“I wish Everett was four years old already,” Sophie says, and I don’t know what to tell her other than, “Me, too.”
Strangers at the playground have been telling me that it’s harder going from 1 to 2 kids than it was going from 0 to 1. I have been telling them, “I hope not, because zero to one was hard for us.” We’ve only had 6 days to practice this two thing now, but, so far, I think the strangers were wrong.
I have gotten to take a shower every day this week. And, this time through, I know enough to be grateful for that simple fact. The first time through, I was shocked that nursing and changing diapers and laundering and taking out the diaper-trash and making sure the baby’s still breathing and then nursing some more and also not forgetting to eat and drink would, collectively, somehow take up so much of my time that I might not get five minutes a day to shower. The first time through, I was shocked by how painful it was to sit anywhere but a rocking chair. Now, the pain is much less, and this time through I know enough to be grateful. I know enough to stock lanolin in the house. Now I am also thankful to get any sleep, especially when I get it in a chunk of 3 hours, which is what I need to enter deep dreaming sleep. This time through, I’ve gotten a 3-hour-stretch of sleep almost every night so far, knock on wood, thank Gods & Goddesses and anything else.
This time through, I am not shocked at losing so much independence.
This time, my parent-friends know to bring by useful food, not useless stuffed animals. I know to accept all offers of help.

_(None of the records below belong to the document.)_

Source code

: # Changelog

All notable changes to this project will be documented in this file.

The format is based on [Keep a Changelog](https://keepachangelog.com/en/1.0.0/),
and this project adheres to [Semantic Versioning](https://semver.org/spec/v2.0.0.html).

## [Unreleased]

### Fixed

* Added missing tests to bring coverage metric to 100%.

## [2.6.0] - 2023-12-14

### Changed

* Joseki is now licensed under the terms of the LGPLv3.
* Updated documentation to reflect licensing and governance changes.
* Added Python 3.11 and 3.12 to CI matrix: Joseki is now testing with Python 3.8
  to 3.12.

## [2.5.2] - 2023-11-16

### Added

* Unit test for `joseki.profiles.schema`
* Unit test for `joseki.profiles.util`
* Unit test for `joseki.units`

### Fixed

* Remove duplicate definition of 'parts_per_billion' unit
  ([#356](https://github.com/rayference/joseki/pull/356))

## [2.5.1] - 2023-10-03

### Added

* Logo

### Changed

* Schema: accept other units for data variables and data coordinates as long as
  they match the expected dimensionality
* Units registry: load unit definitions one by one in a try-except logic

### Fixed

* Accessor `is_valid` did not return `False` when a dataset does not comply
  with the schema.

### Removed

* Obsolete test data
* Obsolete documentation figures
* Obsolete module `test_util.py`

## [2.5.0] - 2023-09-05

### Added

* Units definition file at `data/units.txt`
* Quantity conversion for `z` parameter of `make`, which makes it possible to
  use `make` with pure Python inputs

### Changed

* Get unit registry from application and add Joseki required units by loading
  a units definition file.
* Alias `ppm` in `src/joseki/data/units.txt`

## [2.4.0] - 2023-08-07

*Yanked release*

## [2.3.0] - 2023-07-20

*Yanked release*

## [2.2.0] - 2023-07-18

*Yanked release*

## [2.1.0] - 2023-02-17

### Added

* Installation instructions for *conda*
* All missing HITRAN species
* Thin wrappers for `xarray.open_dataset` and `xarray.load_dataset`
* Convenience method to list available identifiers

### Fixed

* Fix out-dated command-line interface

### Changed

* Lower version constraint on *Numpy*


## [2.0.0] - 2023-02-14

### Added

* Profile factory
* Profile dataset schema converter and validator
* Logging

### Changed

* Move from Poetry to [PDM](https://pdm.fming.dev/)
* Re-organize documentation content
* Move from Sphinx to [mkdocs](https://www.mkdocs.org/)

My mother was just here for an incredibly-helpful week when she cooked & cleaned & laundered & held the baby for hours on end. This time through, too, I am not afraid to put the baby down.
That part is all easier, because now I know somewhat what I’m doing.
What I don’t know, yet, is how to help Sophie through this transition. Of course, we’ve been reading her big-sibling books for months, now, and talking with her about how much she can teach the baby, and how much more fun he’ll become in a few months, too, after he grows beyond the pooping-sleeping-and-nursing-only stage. We encourage her to hold the baby’s hand, sing the baby songs, show the baby her dances. We even got her a few birthday presents for the baby’s birthday, to keep her occupied while we neglect her.
But she feels this neglect. “You’re always nursing or changing a diaper,” she told me. “Being a big sister means playing alone a lot.”
It turns out that I can give her her bath while nursing Everett. I can read her bedtime stories while nursing Everett. I can even give her her night-time massage while nursing Everett. (And, yes, Ev engages in marathon-nursing every evening, just before entering into a chunk of sleep-time that I am doing my best to encourage.) But I can’t truly play, and I can’t give her my full undivided attention.
It’s probably good for her, in the long run. In the short run, what I can do is arrange play-dates. We already went out on our first Mommy-daughter date, too (we got cupcakes, then made up a dance in the bakery courtyard) — but every afternoon used to be Mommy-daughter time, and now it needs special scheduling, once a week.
Now, instead of playing only with me, Sophie gets to pick out Everett’s socks each morning. It’s not the same. It may, eventually, be better. I hope so.